Entries shown:
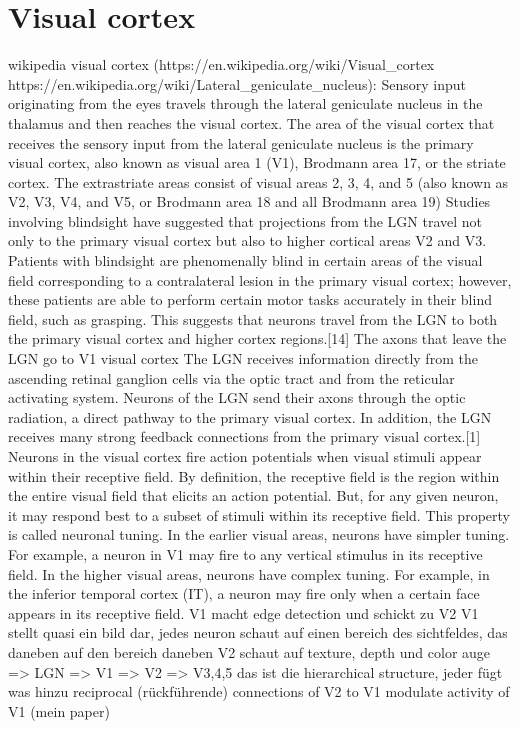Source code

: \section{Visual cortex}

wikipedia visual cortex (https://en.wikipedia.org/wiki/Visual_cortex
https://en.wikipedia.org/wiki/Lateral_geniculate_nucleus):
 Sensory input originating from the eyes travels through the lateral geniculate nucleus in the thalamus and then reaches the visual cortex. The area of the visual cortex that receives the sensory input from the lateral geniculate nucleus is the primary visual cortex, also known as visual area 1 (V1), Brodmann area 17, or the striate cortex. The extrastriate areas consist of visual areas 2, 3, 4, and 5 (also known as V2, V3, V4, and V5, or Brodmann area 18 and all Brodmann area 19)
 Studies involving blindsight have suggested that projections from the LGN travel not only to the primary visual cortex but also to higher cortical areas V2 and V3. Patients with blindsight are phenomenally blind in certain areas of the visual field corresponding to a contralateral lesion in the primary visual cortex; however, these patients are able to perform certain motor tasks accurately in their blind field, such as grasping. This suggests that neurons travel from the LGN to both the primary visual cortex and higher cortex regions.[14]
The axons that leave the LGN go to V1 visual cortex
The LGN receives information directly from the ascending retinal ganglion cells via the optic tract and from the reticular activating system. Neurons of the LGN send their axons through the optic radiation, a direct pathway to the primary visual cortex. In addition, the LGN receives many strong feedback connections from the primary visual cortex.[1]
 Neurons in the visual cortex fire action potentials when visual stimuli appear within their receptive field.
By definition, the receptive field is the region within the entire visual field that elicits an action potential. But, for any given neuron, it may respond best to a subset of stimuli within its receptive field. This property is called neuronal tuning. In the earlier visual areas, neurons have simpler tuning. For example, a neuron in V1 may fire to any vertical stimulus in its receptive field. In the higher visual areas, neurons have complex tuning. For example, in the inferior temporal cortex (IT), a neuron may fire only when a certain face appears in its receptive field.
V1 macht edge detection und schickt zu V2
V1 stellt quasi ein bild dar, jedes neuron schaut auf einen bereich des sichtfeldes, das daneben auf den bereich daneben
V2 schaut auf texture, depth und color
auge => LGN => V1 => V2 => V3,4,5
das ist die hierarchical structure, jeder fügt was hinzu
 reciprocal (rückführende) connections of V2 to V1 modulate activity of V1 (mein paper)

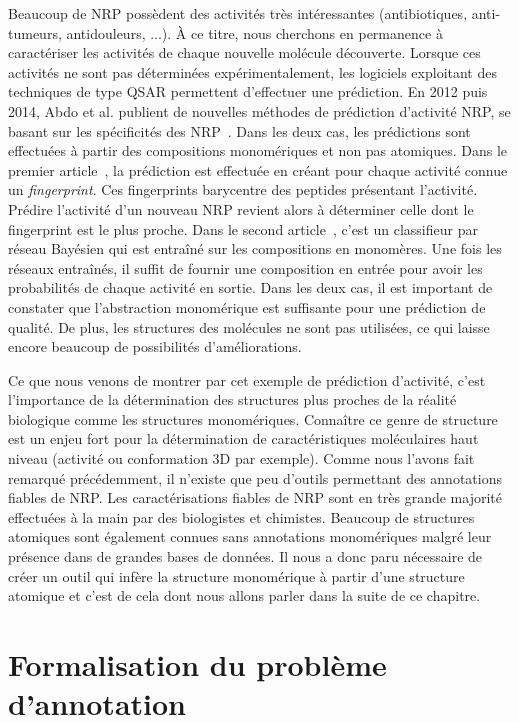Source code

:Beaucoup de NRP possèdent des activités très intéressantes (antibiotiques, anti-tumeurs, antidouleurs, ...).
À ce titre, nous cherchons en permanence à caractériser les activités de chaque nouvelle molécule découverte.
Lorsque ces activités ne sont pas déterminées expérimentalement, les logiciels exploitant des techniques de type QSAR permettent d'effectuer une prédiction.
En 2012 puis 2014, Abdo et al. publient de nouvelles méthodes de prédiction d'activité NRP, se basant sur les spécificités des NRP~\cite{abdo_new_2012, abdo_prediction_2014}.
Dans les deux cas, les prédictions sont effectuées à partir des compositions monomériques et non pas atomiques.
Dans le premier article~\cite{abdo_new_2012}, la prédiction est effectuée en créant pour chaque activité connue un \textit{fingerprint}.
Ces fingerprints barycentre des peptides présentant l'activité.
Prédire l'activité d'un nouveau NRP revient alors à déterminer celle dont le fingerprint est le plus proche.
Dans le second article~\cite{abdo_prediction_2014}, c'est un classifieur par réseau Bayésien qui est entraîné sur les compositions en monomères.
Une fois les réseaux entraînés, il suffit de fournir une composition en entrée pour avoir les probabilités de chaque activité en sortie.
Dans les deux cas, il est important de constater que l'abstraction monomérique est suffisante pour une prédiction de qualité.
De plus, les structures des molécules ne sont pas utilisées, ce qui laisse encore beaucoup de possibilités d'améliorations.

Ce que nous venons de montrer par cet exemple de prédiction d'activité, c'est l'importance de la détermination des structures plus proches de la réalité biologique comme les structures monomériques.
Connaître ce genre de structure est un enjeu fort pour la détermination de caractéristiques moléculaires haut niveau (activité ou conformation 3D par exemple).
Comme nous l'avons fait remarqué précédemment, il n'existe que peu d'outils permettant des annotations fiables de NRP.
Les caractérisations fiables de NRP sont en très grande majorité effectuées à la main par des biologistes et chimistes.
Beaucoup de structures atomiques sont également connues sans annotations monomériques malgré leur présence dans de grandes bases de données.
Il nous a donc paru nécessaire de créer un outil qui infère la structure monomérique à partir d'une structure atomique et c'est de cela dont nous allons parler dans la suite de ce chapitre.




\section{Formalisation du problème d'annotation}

Work order:
Retype only the stretch of lines above starting at the one with "À ce titre, nous" and stopping at the one with "Une fois les", exactly as written, with both kept.

Reply to the exercise:
À ce titre, nous cherchons en permanence à caractériser les activités de chaque nouvelle molécule découverte.
Lorsque ces activités ne sont pas déterminées expérimentalement, les logiciels exploitant des techniques de type QSAR permettent d'effectuer une prédiction.
En 2012 puis 2014, Abdo et al. publient de nouvelles méthodes de prédiction d'activité NRP, se basant sur les spécificités des NRP~\cite{abdo_new_2012, abdo_prediction_2014}.
Dans les deux cas, les prédictions sont effectuées à partir des compositions monomériques et non pas atomiques.
Dans le premier article~\cite{abdo_new_2012}, la prédiction est effectuée en créant pour chaque activité connue un \textit{fingerprint}.
Ces fingerprints barycentre des peptides présentant l'activité.
Prédire l'activité d'un nouveau NRP revient alors à déterminer celle dont le fingerprint est le plus proche.
Dans le second article~\cite{abdo_prediction_2014}, c'est un classifieur par réseau Bayésien qui est entraîné sur les compositions en monomères.
Une fois les réseaux entraînés, il suffit de fournir une composition en entrée pour avoir les probabilités de chaque activité en sortie.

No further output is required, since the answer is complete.